Le chapeau n’est pas né dans l’Ouest américain. Les historiens sont tombés d’accord pour estimer l’origine du chapeau en Espagne, au temps des invasions des cavaliers mongols au XIIIe siècle. La calotte ne ressemblait pas exactement à celle du chapeau porté aujourd’hui, mais l’idée était déjà là : une calotte haute et des bords larges pour se protéger du soleil.
Pourtant, ce sont les Américains qui ont popularisé le chapeau de cow-boy tel que nous le connaissons aujourd’hui. Le produit iconique est devenu célèbre en 1865, grâce au chapelier John B. Stetson qui, après un voyage au Far West, décide de créer un chapeau aux bords plats et à la calotte haute, afin de protéger les fermiers des intempéries. Le « Boss of the Plain » est né d’une idée simple : aider les fermiers à lutter contre la rudesse de l’Ouest.
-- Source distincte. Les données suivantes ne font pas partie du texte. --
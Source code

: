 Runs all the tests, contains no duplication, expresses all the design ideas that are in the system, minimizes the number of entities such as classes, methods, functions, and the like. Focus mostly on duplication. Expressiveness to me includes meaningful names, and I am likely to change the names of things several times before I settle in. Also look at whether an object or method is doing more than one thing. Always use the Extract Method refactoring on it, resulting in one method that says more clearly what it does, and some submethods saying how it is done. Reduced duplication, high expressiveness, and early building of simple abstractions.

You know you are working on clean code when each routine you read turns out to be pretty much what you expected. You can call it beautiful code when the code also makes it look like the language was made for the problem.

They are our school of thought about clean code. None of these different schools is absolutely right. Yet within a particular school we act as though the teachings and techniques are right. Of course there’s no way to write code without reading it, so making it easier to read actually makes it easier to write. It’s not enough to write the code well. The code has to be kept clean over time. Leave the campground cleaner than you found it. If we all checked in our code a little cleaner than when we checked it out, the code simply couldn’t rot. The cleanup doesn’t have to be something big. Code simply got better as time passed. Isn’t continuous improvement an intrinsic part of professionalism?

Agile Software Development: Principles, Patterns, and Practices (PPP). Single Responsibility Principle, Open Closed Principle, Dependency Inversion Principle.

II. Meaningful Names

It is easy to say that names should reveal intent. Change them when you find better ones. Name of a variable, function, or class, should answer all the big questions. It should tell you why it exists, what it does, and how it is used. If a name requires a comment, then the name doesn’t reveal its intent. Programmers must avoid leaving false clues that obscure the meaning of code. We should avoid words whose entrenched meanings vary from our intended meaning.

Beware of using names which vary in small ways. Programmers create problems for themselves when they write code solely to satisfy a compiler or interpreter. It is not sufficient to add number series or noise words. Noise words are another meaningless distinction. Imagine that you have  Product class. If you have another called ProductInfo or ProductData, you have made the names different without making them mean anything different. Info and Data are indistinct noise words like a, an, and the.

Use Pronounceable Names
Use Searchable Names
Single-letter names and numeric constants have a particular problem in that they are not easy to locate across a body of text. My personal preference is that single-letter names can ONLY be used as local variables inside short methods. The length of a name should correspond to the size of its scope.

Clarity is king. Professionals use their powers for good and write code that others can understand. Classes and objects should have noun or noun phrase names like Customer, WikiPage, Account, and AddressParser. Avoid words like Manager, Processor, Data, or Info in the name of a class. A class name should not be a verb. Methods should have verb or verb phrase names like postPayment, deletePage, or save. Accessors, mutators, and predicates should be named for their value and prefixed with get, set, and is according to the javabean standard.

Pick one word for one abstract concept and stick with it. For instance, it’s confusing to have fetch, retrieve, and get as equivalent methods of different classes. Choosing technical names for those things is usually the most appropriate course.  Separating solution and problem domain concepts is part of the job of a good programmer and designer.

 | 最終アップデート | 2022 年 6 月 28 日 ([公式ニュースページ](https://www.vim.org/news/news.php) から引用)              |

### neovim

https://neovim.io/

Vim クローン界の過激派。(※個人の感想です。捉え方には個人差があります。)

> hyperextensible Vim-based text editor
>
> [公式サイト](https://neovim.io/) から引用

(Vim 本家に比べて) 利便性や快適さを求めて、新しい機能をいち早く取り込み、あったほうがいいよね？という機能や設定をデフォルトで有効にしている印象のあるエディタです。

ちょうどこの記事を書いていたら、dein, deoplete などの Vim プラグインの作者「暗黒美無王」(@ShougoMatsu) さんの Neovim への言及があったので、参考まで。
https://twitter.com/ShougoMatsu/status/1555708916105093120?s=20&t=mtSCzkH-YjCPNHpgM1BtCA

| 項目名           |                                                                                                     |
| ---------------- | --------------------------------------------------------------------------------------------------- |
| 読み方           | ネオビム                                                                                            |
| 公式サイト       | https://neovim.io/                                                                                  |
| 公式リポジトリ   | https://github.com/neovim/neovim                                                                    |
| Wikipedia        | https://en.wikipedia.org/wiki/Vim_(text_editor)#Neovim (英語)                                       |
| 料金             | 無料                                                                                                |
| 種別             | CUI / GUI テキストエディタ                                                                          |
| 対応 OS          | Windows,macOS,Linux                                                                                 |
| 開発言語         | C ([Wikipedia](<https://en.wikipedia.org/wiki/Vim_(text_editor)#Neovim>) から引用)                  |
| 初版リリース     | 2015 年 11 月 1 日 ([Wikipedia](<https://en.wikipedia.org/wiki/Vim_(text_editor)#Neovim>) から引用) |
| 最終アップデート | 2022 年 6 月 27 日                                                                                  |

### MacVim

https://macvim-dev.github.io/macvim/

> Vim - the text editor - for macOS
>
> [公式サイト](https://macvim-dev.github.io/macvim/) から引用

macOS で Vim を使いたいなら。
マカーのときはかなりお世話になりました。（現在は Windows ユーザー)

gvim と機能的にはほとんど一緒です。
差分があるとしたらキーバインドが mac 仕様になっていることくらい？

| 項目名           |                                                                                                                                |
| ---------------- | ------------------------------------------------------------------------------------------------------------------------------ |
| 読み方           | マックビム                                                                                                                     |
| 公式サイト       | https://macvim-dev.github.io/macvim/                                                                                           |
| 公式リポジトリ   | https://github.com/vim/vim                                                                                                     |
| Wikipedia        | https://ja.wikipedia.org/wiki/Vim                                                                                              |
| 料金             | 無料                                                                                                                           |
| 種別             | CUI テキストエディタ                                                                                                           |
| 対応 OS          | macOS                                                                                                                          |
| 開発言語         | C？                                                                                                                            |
Qu’ils soient surnommés Diamond, horse shoe, ou quarter horse, les chapeaux ont tous un point en commun : ils sont portés par toutes les classes sociales américaines, du fermier au banquier. « Ce chapeau est avec vous tout le temps, à vos côtés. C’est le symbole américain par excellence, de travail et d’humilité », explique Keith Mundee, président de l’American Hat Company, basé à Bowie, au Texas. La société fondée à Houston en 1915 fabrique près de 175 000 chapeaux par an, dont le très populaire 40x, composé à 40% de poil de castor.
Depuis le lancement de la série « Yellowstone », Keith Mundee a vu bondir les demandes de plus de 50% par rapport à 2020.« C’est un cycle. En ce moment, c’est très populaire et cool d’être un cow-boy, grâce à cette série. Dans les années 1970, le film ” Urban Cow-boy “ avait aussi attiré le grand public. »
Hollywood remporte donc la palme d’or pour avoir popularisé les chapeaux de cow-boys ? Pas seulement. Selon Keith Mundee, les Américains sont bel et bien attachés aux valeurs portées par ce chapeau. « Les Américains sont très attachés aux grands espaces, à la poésie, ou encore à la musique qui racontent l’histoire de leur pays. Et le cow-boy, avec tout ce qu’il symbolise, en fait partie. Selon moi, ce ne sont ni les bottes, ni les vêtements, ni la ceinture qui font de moi un cow-boy, c’est le chapeau », assure ce Texan qui admet posséder une vingtaine de chapeaux en feutre, un pour chaque événement important de sa vie. « On achète un chapeau pour ses petits-enfants, pour un mariage, pour le garder près de soi. C’est aussi un symbole de travail, d’humilité et d’aventures, et porter un chapeau vient avec des responsabilités : garder sa porte ouverte, être poli et rester humble… Des valeurs chères aux Américains ».
C’est aussi un moyen de rapprocher les Américains de cette culture parfois lointaine pour certaines parties des États-Unis. « Quand je vais à New York, je fais toujours des rencontres intéressantes et les gens viennent me parler, car ils sont sensibles et curieux de ce que représentent le chapeau et les valeurs qui l’accompagnent. Pas besoin de vivre dans le Far West pour l’aimer ! » s‘enthousiasme Keith Mundee.